In many developing countries, employee relations practices within businesses are influenced by social and cultural values, religious beliefs, caste- and ethnicity-based stratification, political allegiances, and economic power. These factors have an impact on internal labour market (ILM) structures, which often foster corruption and bureaucratic hurdles, ultimately affecting organisational performance. As a result of ongoing changes in most developing countries, such as privatisation and structural adjustment programs, HRM systems need to be compatible with rationalised, objective, and systematic employment systems.
Human resources play a significant role in the economy of a nation, as they contribute to increased productivity and the effective utilisation of other resources. Investments in human capital, such as healthcare, education, and training, yield positive returns. Human resource development, by enhancing the generation of human capital, can contribute to higher per capita income for a nation. The transfer of knowledge also has the potential to enhance worker productivity and, consequently, increase per capita income. HR policies are crucial for the successful implementation of an organisation's HR strategy. They promote transparency and consistency for both managers and employees, strengthening the psychological contract and fostering a positive company culture.
Dunning (2006) argues that the human environment of enterprises and nations is often overlooked in international business research, which tends to focus more on the physical assets of organisations and governments. The human environment is the source of knowledge, which is “the most important motivator for economic advancements'', according to the study. The “human environment” is defined as “skills and abilities those assets hold inside a given place” (Zhu, 2011). These assets include “creativity leading to innovation; experience, skills, and knowledge of employees”.

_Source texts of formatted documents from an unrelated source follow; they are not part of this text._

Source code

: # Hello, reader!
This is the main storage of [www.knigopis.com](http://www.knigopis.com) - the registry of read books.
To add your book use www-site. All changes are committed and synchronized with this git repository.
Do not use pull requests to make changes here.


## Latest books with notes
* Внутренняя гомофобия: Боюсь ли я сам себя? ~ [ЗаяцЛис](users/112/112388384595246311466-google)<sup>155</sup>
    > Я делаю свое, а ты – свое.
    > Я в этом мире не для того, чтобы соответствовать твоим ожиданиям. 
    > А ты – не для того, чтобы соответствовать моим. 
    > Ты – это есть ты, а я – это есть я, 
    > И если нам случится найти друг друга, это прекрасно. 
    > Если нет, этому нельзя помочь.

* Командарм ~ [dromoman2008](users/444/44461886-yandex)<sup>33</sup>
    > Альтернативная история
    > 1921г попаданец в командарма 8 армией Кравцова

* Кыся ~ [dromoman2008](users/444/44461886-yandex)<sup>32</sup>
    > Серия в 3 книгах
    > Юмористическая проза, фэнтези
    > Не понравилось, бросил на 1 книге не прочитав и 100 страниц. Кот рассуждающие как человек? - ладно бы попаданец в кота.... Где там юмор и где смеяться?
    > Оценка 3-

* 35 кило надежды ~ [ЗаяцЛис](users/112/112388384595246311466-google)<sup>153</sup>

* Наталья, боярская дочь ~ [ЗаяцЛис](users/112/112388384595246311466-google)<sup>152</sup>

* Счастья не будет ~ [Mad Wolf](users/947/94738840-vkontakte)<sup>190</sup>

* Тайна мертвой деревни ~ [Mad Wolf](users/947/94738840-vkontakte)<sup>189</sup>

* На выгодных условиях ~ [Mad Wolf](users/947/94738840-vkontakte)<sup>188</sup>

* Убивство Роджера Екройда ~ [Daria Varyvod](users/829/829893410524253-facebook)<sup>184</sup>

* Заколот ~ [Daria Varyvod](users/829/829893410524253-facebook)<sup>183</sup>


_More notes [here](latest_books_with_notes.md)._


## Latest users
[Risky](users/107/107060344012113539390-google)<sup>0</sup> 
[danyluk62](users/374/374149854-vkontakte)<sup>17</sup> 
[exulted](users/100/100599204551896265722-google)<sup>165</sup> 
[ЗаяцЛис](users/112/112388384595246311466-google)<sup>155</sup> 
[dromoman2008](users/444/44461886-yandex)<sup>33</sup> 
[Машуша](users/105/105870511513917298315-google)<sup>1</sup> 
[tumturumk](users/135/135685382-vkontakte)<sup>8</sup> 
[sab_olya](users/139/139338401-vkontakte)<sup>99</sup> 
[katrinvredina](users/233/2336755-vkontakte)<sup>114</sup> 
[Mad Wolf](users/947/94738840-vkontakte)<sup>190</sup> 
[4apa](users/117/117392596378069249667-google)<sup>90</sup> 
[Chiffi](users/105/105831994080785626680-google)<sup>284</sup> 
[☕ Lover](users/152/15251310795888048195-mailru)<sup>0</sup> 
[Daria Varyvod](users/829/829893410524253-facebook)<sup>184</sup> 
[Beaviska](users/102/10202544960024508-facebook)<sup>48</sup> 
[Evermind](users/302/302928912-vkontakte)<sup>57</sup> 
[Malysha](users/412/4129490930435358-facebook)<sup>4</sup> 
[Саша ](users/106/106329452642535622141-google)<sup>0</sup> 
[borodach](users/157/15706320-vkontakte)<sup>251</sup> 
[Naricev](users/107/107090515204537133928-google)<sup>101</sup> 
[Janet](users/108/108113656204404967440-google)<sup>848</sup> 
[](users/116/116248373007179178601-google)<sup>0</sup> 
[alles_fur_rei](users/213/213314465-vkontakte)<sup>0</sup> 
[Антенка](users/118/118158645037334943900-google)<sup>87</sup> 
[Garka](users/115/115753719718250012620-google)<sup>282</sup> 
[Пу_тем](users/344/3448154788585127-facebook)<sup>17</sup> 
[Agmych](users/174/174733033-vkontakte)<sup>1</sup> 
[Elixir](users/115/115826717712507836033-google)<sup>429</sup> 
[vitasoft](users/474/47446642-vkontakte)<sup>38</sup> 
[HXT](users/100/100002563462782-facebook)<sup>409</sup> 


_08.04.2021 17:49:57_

As a result, the success of a business or an organisation is greatly influenced by how it manages its human resources (HR), which are derived from the human context in which it operates (Barney, 2001; Kong &Thomson, 2009). While there has been considerable attention given to HRM as a competitive advantage in commercial settings, there is limited research on how HRM practices in government affect a nation's competitiveness.
Regardless of whether an entity is for-profit, nonprofit, or governmental, its human resources are a vital asset. Effective management of resources helps businesses achieve their goals and develop competitive advantages. Research suggests that success stems from the implementation of interconnected HRM strategies, rather than relying on a single approach. High-performance work systems (HPWS) encompass various HRM practices, including hiring, selection, training, performance management, and compensation. HPWS, in their broadest sense, aims to enhance overall organisational performance by fostering worker commitment and involvement in achieving the company's objectives.
Citing studies, Huang, Ahlstrom, Lee, Chen, and Hsieh claim that HPWS yields better results compared to conventional HR tactics. HPWS aims to establish integrated business processes that do not treat HR and other business units as separate entities. It encourages managers and employees to collaborate in ways that are mutually beneficial and advantageous to the overall organisation. Chopra & Chopra also support the idea that HPWS leads to exceptional human capital, which is vital for organisational success. HPWS has been found to enhance employee morale, foster innovation, and drive profitability.
Recruitment is a critical function of HRM, and it involves the process of attracting and selecting top individuals for a job or company. However, recruitment is not a static activity or concept; it is influenced by the environment in which it takes place. Factors such as the size, skills, and educational levels of the available labour pool impact the strategies employed in recruitment. Additionally, religious and cultural differences can also influence hiring practices.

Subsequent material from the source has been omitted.